_Extracted entries_:
*** Block opens ***

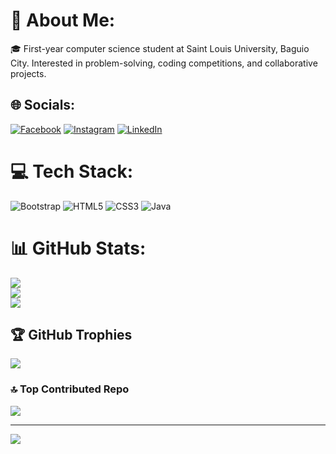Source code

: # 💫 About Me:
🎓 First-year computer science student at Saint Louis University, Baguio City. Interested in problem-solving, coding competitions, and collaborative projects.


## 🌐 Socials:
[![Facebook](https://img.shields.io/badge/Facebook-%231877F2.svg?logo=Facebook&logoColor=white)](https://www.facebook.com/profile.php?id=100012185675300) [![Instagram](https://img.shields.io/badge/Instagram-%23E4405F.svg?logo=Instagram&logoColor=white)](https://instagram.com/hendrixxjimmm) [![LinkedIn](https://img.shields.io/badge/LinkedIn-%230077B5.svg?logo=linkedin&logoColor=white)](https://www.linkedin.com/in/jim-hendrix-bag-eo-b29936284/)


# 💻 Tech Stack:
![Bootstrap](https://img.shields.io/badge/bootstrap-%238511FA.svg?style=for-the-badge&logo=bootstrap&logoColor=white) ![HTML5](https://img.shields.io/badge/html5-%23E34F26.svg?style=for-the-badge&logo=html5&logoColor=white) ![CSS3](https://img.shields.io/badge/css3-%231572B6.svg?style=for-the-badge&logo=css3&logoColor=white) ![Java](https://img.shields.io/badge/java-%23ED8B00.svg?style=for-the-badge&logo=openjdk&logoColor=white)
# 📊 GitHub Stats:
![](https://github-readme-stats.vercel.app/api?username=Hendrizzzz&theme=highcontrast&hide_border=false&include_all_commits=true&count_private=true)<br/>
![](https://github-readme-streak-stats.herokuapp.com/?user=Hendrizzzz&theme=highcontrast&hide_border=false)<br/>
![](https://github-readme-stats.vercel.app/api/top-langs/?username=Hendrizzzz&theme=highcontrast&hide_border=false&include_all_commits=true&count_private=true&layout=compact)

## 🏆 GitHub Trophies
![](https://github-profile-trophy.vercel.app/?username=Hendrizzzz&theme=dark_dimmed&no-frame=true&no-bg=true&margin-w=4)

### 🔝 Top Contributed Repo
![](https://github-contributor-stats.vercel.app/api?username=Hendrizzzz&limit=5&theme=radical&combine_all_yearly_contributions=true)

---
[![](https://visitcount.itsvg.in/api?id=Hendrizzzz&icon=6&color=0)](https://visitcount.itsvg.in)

*** Block closes ***
*** Block opens ***

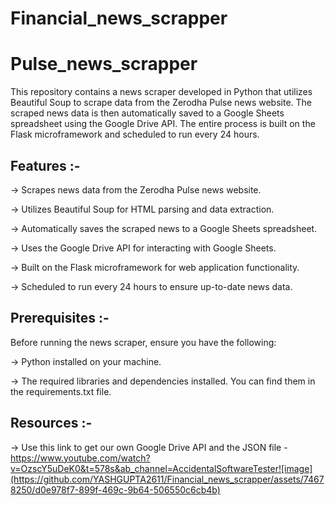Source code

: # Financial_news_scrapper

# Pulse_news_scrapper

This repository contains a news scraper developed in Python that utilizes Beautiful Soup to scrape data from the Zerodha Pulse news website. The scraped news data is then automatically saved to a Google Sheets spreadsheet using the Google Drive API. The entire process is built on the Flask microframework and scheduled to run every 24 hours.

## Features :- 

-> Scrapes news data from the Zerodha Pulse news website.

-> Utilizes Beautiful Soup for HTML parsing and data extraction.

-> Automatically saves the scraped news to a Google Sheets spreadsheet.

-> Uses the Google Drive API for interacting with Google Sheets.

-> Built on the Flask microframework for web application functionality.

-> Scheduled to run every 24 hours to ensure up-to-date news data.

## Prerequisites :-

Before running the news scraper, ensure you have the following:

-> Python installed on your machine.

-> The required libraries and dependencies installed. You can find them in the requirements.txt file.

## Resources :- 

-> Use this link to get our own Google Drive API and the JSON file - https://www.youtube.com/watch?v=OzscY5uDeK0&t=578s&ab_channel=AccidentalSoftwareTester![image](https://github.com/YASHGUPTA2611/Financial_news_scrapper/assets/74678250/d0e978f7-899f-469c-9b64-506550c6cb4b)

*** Block closes ***
*** Block opens ***

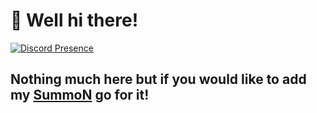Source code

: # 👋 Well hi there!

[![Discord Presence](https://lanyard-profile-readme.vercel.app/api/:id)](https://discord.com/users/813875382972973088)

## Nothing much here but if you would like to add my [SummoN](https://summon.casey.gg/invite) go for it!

*** Block closes ***

_What you will do_: Every line of the entries that includes "ensure" must be copied into the answer.

_Result of the task_:
-> Scheduled to run every 24 hours to ensure up-to-date news data.
Before running the news scraper, ensure you have the following:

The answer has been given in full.